What's the best option for working with large PDFs?

I need help to accelerate a workflow. I’m doing research for a project that requires me to have numerous PDFs open simultaneously. Because the PDFs display Japanese characters, they can be quite large, from 200MB to larger than 1GB. I’m currently using a 2021 MacBook Pro with an Apple M1 Max processor, and it’s struggling once I have more than 5 or so PDFs open. I’m opening the PDFs using Adobe Acrobat Pro DC 2022. It’s not a problem to switch between Acrobat and MS Office apps quickly, but scrolling and searching through the PDFs can get really slow.

Does anyone have a similar experience? Any recommendations for making my workflow go quickly and smoothly? Use other software to open, search and read the PDFs? Buy a new Apple desktop with an M2 Ultra processor and more than 64GB of memory? I can’t downsize the PDFs, since it would degrade the quality of the Japanese characters.

I don’t think Japanese text as such should cause file sizes to be so huge. Is there a url where we can look at one?

Sorry, can’t do that. It’s why I’m looking for options involving either different software or hardware.

Can you do some system performance analysis while this is happening to help us identify the bottleneck? Can you tell if CPU is maxed? Or I/O? Or RAM? Otherwise we’ll just be guessing about how to fix it.

You could start by opening Activity Monitor, enabling the CPU history window (we have to see individual cores, not just the aggregate), and sharing what else is visible under the CPU, Disk, and Memory tabs.

Just try some other software and see what works best? Preview (of course), Skim (lightweight, fast, free), PDF Expert, DEVONthink. I never use Adobe for PDFs as it always seems slower and less useful than the other options.

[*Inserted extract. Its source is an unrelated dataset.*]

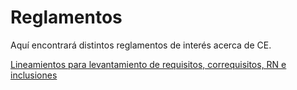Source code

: # Reglamentos

Aquí encontrará distintos reglamentos de interés acerca de CE.

[Lineamientos para levantamiento de requisitos, correquisitos, RN e inclusiones](https://raw.githubusercontent.com/aseic/assets/master/procesos_administrativos/Lineamientos_para_Levantamiento_de_Requisitos_Correquisitos_RN_inclusiones.pdf)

Another thought: perhaps you could split the PDFs into smaller sections, like by chapter or whatever. Presumably any app you choose would handle them better in that form.

1 Like

A very common reason that pdf files become especially large is graphics. I suspect given how consistent the problem appears to be with the files using Japanese characters, that those characters are in fact graphic. The size problem can be appreciably worse if the document is not in the latest version of pdf formatting (now Version 10 I believe)

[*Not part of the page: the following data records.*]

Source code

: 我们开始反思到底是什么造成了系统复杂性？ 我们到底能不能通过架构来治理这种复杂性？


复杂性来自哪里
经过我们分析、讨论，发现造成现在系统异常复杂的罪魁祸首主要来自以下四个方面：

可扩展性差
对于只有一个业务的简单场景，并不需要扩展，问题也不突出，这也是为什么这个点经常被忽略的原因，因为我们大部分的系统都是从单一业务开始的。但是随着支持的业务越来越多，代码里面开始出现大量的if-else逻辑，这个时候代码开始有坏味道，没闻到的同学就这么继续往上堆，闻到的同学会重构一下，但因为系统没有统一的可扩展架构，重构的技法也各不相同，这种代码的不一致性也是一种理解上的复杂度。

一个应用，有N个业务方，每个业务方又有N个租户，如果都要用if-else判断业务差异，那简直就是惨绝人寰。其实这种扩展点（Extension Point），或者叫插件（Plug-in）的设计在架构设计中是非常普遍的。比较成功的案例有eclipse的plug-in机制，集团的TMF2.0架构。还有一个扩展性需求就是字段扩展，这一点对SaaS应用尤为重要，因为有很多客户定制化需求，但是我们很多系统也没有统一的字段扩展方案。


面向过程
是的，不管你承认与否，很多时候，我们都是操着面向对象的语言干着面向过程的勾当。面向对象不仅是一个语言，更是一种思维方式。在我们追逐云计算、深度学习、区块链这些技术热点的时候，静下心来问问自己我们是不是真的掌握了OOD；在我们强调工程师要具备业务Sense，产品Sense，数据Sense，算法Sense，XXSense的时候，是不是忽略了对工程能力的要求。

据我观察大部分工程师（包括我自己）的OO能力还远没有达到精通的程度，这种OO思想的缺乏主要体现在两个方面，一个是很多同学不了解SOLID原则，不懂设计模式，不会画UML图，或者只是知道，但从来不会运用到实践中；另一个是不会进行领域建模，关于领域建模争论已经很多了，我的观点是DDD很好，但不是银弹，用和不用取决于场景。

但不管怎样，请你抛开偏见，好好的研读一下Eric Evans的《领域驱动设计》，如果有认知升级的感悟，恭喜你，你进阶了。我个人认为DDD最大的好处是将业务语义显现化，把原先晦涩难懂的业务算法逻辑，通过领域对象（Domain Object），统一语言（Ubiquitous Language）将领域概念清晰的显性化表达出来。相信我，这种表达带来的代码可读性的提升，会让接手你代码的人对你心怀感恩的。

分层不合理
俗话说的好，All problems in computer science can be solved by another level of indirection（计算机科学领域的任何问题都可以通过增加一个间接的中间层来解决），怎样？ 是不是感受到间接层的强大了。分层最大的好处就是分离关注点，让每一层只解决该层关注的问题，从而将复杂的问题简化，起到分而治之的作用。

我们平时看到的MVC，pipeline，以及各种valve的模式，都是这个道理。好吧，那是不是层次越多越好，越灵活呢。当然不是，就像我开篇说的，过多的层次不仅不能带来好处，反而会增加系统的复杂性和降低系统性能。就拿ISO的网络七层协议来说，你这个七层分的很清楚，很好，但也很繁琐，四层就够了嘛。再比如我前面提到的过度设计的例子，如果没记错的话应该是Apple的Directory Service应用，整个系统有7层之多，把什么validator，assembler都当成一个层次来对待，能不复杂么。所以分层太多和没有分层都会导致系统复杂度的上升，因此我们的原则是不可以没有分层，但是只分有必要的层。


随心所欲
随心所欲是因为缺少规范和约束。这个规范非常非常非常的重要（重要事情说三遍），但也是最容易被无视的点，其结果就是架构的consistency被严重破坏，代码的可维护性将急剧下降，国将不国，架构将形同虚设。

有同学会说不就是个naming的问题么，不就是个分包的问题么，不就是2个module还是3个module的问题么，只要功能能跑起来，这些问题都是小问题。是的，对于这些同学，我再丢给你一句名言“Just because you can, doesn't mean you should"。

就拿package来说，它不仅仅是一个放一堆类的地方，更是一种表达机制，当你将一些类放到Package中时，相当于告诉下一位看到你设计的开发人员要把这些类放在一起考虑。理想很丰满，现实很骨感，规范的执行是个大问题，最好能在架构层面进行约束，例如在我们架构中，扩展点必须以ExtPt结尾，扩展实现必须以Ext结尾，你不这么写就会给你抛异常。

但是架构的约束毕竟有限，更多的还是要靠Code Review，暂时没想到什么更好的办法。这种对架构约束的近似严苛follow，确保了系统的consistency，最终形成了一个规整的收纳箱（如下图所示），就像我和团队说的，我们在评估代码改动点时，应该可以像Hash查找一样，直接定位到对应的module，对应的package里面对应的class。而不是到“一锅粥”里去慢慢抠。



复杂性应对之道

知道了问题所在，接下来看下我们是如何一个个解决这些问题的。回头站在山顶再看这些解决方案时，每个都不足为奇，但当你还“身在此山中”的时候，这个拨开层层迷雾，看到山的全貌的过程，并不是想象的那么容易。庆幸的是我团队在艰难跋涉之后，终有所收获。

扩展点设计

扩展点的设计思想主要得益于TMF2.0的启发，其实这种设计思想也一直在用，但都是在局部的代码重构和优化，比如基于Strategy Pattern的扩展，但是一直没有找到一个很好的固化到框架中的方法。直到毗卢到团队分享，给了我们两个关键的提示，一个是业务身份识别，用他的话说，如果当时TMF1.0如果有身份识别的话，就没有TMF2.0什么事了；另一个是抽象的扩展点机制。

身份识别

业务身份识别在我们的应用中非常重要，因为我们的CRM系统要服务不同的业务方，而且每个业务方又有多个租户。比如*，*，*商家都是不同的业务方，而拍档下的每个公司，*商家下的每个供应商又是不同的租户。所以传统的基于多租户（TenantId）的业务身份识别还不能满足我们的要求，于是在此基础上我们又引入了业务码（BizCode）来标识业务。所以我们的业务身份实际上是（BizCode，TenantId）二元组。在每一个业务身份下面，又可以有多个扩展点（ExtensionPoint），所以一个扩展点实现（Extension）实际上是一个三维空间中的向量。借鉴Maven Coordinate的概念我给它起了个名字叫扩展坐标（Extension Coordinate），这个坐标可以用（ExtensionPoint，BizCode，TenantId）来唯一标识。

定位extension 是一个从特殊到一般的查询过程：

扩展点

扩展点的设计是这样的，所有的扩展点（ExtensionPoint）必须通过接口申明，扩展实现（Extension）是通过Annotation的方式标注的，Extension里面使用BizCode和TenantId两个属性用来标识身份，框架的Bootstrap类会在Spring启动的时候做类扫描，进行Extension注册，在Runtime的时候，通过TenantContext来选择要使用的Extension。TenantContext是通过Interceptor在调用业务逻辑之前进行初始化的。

There is a function in Adobe that can fix this without adversely impacting appearance and readability.
– Open the document in Acrobat Pro
– Select File > Save as Other > PDF Optimizer
– the next screen has a complex set of parameters
I will try to attach a screen shot
in the event I can’t here are the settings I use routinely

  • top right - Make Compatible with - select Acrobat 10 and later
  • right sidebar checklist – uncheck only fonts – but you may need to have this checked this because if the characters are images but Adobe considers that font not images. It may also realted to the document carrying the full definition for the fontused. But if these files are being read by persons expecting to open Japanese fonts they likely have them routinely on their computer.
    Image Settings
    • Color - 150ppi if above 225; Compress JPEG
    • Grayscale – same
    • monochrome – 300ppi if above 450; Compress CCITT Gp 4 – I do not know if a different compression is the best for Japanese characters

Optimize images only if reduction in size – I have it checked, but if there is no effect it may be reasonable to try again unchecked. I have no idea of Adobe’s percent definition of “reduction” – it could be trivial for a single character and have huge impact with thousands of characters.

I hope this is helpful – would like to hear if it works ;-))

thanks

Bob

I regularly use a Mac app called PDF Shrink to reduce the size of PDF files. You can choose the degree of “shrinkage”, for example print quality or email quality.

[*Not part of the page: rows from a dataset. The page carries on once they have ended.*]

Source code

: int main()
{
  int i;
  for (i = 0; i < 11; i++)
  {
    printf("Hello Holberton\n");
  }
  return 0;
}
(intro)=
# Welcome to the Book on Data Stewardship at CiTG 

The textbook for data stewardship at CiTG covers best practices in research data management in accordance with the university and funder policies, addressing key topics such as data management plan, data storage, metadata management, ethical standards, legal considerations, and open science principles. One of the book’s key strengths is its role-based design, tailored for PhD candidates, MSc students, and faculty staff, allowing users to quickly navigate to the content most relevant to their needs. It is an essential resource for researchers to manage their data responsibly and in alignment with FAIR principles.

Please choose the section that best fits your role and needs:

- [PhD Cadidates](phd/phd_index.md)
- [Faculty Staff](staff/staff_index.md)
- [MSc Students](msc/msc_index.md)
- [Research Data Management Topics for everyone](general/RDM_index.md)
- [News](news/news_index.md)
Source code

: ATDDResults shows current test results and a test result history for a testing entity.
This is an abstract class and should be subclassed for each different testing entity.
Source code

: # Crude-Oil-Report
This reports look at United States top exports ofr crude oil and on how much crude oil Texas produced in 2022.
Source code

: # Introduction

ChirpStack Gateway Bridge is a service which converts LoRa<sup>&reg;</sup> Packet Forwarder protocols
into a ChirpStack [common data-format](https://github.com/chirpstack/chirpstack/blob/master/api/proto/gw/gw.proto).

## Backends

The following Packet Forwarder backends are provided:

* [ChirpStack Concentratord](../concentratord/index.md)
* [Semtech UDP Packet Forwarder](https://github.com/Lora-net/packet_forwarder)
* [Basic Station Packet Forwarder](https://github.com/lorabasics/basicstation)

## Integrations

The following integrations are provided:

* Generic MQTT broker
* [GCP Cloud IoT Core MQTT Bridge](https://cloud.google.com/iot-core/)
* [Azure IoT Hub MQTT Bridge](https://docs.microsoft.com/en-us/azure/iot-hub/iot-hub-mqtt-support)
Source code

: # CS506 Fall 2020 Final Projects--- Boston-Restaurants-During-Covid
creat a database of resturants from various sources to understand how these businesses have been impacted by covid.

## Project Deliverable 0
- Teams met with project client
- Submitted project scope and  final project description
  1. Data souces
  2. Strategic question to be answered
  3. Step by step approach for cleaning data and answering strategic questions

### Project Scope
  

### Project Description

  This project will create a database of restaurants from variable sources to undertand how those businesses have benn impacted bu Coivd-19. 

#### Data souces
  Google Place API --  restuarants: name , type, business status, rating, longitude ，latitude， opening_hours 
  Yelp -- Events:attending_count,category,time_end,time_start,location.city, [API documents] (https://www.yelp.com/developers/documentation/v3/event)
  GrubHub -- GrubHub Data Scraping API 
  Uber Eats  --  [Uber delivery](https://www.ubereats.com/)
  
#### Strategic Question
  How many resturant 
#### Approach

Sometimes it has reduced file size by a factor of 10.
You may need to experiment to ensure that japanese characters are still legible.

Note also that Preview has a Reduce File Size function that does similar things.

Sounds like the source of the documents (whoever is generating them) is not using a very good PDF-creation tool.

Japanese text, like any other language, should be representable as a series of Unicode characters, usually encoded with either UTF-8 or UTF-16. Along with the fonts used by that text.

Full Unicode fonts can be big, but not that big. For instance, “Arial Unicode MS” is about 23MB. “Hiragino Sans” (a font designed for Japanese) consists of 10 fonts (10 different weights), which all together consumes about 59MB, with each individual weight’s font consuming between 4 and 8 MB.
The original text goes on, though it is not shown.